#### [EXERCISE DETAILS]
Using the records below, filter out every line that lacks "located" and copy the rest.

BEGIN

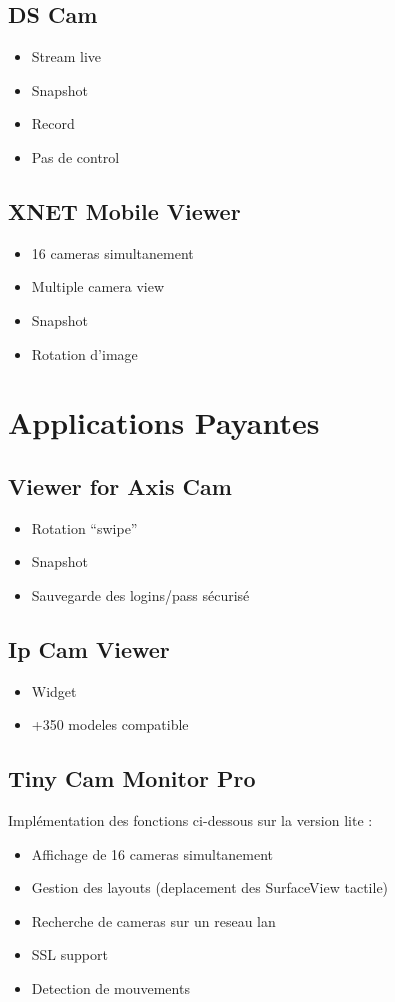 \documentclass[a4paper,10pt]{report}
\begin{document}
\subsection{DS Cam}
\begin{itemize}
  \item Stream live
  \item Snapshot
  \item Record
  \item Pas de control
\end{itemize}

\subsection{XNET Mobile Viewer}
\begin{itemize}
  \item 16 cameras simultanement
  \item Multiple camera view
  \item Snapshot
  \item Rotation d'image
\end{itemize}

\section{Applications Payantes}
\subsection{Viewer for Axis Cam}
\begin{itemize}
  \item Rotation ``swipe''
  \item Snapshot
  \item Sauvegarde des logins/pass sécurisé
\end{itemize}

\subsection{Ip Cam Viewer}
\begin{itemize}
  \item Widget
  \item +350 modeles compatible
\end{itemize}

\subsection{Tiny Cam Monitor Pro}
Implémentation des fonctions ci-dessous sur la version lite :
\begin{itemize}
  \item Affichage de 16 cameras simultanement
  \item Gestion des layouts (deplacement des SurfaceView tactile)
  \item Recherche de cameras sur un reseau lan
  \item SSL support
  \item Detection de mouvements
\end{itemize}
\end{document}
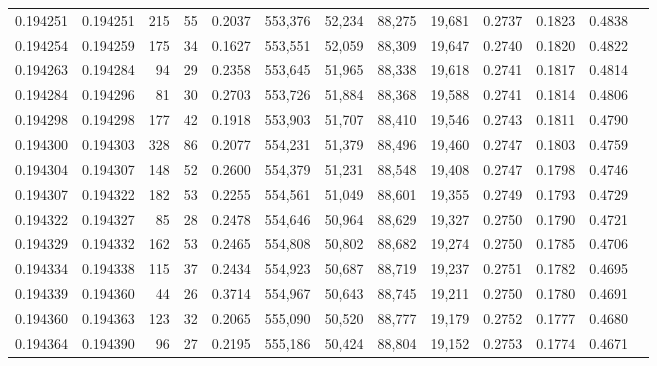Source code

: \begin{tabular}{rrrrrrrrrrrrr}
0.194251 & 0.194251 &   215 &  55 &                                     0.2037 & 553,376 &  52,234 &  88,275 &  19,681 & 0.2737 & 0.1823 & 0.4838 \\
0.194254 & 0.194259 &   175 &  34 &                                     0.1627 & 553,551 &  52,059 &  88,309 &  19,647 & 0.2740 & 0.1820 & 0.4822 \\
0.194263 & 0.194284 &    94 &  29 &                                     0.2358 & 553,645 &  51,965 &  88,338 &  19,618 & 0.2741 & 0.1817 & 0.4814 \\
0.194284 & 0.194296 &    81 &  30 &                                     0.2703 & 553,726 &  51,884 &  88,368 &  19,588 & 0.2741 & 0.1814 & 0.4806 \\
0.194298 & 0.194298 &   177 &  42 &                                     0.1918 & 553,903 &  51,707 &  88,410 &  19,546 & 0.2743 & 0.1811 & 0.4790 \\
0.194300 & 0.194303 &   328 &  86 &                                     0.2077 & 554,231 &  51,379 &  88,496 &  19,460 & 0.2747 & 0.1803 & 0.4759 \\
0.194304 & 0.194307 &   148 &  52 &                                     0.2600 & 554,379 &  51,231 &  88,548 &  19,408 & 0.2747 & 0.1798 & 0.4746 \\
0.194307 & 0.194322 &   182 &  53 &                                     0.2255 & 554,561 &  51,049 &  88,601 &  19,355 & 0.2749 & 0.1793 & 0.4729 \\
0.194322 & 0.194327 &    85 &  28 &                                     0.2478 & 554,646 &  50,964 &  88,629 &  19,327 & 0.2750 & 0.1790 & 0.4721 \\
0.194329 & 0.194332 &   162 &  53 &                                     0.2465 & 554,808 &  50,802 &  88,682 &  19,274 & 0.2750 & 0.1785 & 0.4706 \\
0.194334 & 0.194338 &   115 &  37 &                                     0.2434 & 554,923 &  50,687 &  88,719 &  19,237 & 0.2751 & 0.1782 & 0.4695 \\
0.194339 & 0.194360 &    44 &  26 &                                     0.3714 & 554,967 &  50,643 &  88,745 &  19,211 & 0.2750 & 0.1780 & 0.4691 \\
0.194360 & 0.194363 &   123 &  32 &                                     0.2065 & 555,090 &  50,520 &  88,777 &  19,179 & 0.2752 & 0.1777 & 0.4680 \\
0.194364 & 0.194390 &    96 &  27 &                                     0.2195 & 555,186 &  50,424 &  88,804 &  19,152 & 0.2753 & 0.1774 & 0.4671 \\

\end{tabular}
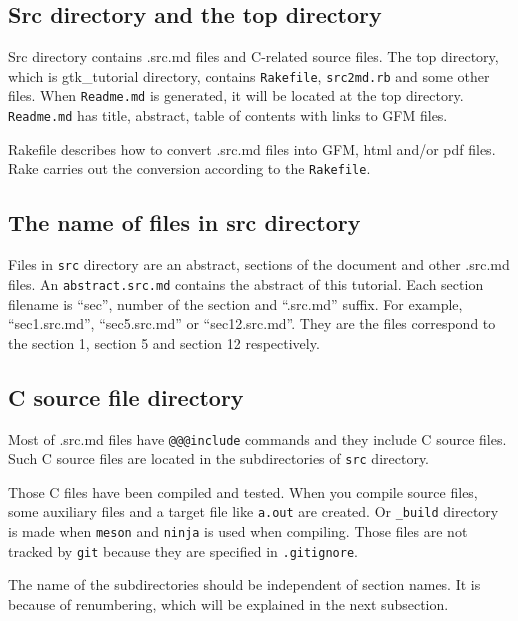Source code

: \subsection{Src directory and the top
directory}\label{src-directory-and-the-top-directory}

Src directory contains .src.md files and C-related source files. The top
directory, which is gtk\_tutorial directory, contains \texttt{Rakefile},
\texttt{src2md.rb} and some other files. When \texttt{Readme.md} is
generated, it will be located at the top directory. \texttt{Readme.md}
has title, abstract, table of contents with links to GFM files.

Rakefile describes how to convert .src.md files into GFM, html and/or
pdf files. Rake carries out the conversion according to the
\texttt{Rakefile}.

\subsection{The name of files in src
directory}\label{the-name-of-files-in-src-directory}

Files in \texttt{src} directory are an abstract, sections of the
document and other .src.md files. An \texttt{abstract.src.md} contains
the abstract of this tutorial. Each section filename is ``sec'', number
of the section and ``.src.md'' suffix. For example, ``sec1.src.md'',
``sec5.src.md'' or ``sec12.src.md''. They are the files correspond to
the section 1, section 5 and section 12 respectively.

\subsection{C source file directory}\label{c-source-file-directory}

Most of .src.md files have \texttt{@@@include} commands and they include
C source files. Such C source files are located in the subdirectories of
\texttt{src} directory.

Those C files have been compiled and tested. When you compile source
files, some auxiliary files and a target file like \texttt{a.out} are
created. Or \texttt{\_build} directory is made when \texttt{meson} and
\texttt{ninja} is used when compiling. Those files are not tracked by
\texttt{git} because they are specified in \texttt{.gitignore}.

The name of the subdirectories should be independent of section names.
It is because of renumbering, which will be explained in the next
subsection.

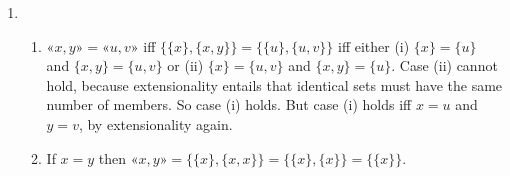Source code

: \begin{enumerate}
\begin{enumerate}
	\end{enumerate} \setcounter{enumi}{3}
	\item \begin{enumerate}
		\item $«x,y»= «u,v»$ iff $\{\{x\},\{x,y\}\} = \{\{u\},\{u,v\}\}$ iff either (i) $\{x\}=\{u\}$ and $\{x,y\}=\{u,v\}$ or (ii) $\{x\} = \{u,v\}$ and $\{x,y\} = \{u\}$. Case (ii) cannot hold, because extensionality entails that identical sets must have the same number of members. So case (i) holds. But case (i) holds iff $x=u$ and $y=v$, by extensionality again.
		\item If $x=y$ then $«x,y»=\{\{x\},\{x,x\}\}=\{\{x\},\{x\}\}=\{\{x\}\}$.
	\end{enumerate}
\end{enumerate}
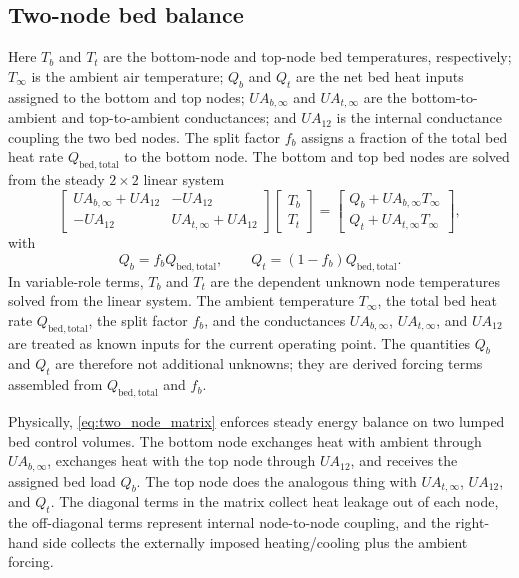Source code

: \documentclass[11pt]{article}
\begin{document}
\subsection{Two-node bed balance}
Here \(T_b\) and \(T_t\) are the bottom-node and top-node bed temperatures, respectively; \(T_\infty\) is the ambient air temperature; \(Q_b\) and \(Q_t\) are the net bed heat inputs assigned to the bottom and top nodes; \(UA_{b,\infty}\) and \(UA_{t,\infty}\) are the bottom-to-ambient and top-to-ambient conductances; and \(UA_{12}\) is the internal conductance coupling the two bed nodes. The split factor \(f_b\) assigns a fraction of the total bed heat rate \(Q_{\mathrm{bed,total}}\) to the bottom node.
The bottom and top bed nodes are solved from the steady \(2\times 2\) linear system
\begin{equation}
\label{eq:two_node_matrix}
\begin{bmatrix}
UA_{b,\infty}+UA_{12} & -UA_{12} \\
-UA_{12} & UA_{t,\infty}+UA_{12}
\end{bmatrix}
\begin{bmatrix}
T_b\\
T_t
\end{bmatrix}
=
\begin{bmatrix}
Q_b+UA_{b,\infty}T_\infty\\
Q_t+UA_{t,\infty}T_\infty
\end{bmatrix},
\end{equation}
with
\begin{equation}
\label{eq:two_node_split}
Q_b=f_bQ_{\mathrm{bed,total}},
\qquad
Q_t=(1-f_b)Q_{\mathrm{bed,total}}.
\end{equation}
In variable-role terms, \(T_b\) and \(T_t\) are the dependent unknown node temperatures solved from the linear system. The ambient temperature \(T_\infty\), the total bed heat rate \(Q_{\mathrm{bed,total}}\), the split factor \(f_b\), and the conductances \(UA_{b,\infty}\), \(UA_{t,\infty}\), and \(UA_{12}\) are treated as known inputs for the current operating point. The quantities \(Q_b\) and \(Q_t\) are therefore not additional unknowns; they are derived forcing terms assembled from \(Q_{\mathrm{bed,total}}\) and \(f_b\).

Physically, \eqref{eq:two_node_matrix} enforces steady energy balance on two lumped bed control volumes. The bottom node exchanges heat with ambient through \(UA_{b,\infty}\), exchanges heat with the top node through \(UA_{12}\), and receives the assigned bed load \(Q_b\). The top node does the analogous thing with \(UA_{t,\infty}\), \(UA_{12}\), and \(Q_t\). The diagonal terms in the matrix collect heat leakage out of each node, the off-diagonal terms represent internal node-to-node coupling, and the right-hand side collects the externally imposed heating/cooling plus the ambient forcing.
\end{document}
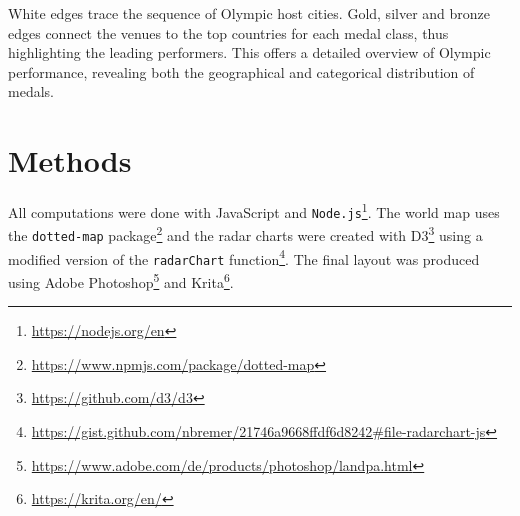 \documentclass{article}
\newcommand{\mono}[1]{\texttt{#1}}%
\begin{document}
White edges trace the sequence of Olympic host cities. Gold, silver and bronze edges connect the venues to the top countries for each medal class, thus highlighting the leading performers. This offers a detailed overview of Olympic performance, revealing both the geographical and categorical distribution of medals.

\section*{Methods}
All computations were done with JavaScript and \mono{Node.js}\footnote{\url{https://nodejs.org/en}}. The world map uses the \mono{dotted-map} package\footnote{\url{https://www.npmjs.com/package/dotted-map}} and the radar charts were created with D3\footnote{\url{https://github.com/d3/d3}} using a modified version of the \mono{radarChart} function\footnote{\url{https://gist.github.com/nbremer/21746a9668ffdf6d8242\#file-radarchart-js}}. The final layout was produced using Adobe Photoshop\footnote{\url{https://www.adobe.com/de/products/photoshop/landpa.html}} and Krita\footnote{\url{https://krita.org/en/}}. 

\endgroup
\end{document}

END

#### [ANSWER BOX]
generated, it will be located at the top directory. \texttt{Readme.md}
C source files. Such C source files are located in the subdirectories of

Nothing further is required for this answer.